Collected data
++++++++++++++++++++

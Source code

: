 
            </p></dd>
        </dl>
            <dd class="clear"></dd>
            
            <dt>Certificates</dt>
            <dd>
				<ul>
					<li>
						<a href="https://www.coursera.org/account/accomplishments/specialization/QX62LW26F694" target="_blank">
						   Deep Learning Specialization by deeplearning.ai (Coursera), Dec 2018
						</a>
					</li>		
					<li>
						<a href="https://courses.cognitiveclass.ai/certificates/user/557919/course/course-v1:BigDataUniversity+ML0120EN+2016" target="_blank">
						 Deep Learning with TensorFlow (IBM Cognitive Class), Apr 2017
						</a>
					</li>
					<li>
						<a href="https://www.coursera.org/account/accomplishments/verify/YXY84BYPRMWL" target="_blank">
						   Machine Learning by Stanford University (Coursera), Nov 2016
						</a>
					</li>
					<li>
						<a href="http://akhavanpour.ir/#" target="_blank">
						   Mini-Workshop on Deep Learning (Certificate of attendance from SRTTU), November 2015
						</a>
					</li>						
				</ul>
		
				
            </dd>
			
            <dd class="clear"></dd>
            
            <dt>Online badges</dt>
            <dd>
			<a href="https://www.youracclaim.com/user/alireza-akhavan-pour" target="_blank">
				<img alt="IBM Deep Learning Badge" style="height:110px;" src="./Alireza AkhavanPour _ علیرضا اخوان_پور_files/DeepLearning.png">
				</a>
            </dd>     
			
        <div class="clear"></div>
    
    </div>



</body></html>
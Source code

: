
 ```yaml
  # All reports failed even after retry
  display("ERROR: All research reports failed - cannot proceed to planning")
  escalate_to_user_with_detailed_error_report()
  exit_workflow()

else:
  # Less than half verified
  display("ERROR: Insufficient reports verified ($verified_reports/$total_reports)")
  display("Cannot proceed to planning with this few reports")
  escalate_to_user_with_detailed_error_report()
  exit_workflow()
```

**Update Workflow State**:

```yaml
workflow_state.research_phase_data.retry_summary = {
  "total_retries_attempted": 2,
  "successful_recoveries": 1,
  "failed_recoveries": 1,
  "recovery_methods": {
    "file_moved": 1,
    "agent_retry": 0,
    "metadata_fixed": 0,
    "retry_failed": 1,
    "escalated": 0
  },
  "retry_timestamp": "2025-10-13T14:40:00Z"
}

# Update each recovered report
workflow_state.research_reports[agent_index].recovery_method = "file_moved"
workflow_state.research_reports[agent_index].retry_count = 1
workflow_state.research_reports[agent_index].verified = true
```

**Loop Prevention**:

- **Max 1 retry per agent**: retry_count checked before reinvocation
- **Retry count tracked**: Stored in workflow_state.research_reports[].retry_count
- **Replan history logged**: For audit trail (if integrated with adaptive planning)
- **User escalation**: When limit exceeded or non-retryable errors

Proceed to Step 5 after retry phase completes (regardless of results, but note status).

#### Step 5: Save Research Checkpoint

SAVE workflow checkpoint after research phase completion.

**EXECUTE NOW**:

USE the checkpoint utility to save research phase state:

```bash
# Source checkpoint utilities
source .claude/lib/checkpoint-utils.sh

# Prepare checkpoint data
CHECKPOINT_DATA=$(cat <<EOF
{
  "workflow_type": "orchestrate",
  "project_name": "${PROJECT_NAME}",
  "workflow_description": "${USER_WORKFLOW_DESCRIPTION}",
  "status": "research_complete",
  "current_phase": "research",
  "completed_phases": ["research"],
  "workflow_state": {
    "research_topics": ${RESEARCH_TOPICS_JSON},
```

++++++++++++++++++++

Restate every line of the data above exactly as it was written.

Result below
Source code

: 
            </p></dd>
        </dl>
            <dd class="clear"></dd>
            
            <dt>Certificates</dt>
            <dd>
				<ul>
					<li>
						<a href="https://www.coursera.org/account/accomplishments/specialization/QX62LW26F694" target="_blank">
						   Deep Learning Specialization by deeplearning.ai (Coursera), Dec 2018
						</a>
					</li>		
					<li>
						<a href="https://courses.cognitiveclass.ai/certificates/user/557919/course/course-v1:BigDataUniversity+ML0120EN+2016" target="_blank">
						 Deep Learning with TensorFlow (IBM Cognitive Class), Apr 2017
						</a>
					</li>
					<li>
						<a href="https://www.coursera.org/account/accomplishments/verify/YXY84BYPRMWL" target="_blank">
						   Machine Learning by Stanford University (Coursera), Nov 2016
						</a>
					</li>
					<li>
						<a href="http://akhavanpour.ir/#" target="_blank">
						   Mini-Workshop on Deep Learning (Certificate of attendance from SRTTU), November 2015
						</a>
					</li>						
				</ul>
		
				
            </dd>
			
            <dd class="clear"></dd>
            
            <dt>Online badges</dt>
            <dd>
			<a href="https://www.youracclaim.com/user/alireza-akhavan-pour" target="_blank">
				<img alt="IBM Deep Learning Badge" style="height:110px;" src="./Alireza AkhavanPour _ علیرضا اخوان_پور_files/DeepLearning.png">
				</a>
            </dd>     
			
        <div class="clear"></div>
    
    </div>



</body></html>
Source code

:
 ```yaml
  # All reports failed even after retry
  display("ERROR: All research reports failed - cannot proceed to planning")
  escalate_to_user_with_detailed_error_report()
  exit_workflow()

else:
  # Less than half verified
  display("ERROR: Insufficient reports verified ($verified_reports/$total_reports)")
  display("Cannot proceed to planning with this few reports")
  escalate_to_user_with_detailed_error_report()
  exit_workflow()
```

**Update Workflow State**:

```yaml
workflow_state.research_phase_data.retry_summary = {
  "total_retries_attempted": 2,
  "successful_recoveries": 1,
  "failed_recoveries": 1,
  "recovery_methods": {
    "file_moved": 1,
    "agent_retry": 0,
    "metadata_fixed": 0,
    "retry_failed": 1,
    "escalated": 0
  },
  "retry_timestamp": "2025-10-13T14:40:00Z"
}

# Update each recovered report
workflow_state.research_reports[agent_index].recovery_method = "file_moved"
workflow_state.research_reports[agent_index].retry_count = 1
workflow_state.research_reports[agent_index].verified = true
```

**Loop Prevention**:

- **Max 1 retry per agent**: retry_count checked before reinvocation
- **Retry count tracked**: Stored in workflow_state.research_reports[].retry_count
- **Replan history logged**: For audit trail (if integrated with adaptive planning)
- **User escalation**: When limit exceeded or non-retryable errors

Proceed to Step 5 after retry phase completes (regardless of results, but note status).

#### Step 5: Save Research Checkpoint

SAVE workflow checkpoint after research phase completion.

**EXECUTE NOW**:

USE the checkpoint utility to save research phase state:

```bash
# Source checkpoint utilities
source .claude/lib/checkpoint-utils.sh

# Prepare checkpoint data
CHECKPOINT_DATA=$(cat <<EOF
{
  "workflow_type": "orchestrate",
  "project_name": "${PROJECT_NAME}",
  "workflow_description": "${USER_WORKFLOW_DESCRIPTION}",
  "status": "research_complete",
  "current_phase": "research",
  "completed_phases": ["research"],
  "workflow_state": {
    "research_topics": ${RESEARCH_TOPICS_JSON},
```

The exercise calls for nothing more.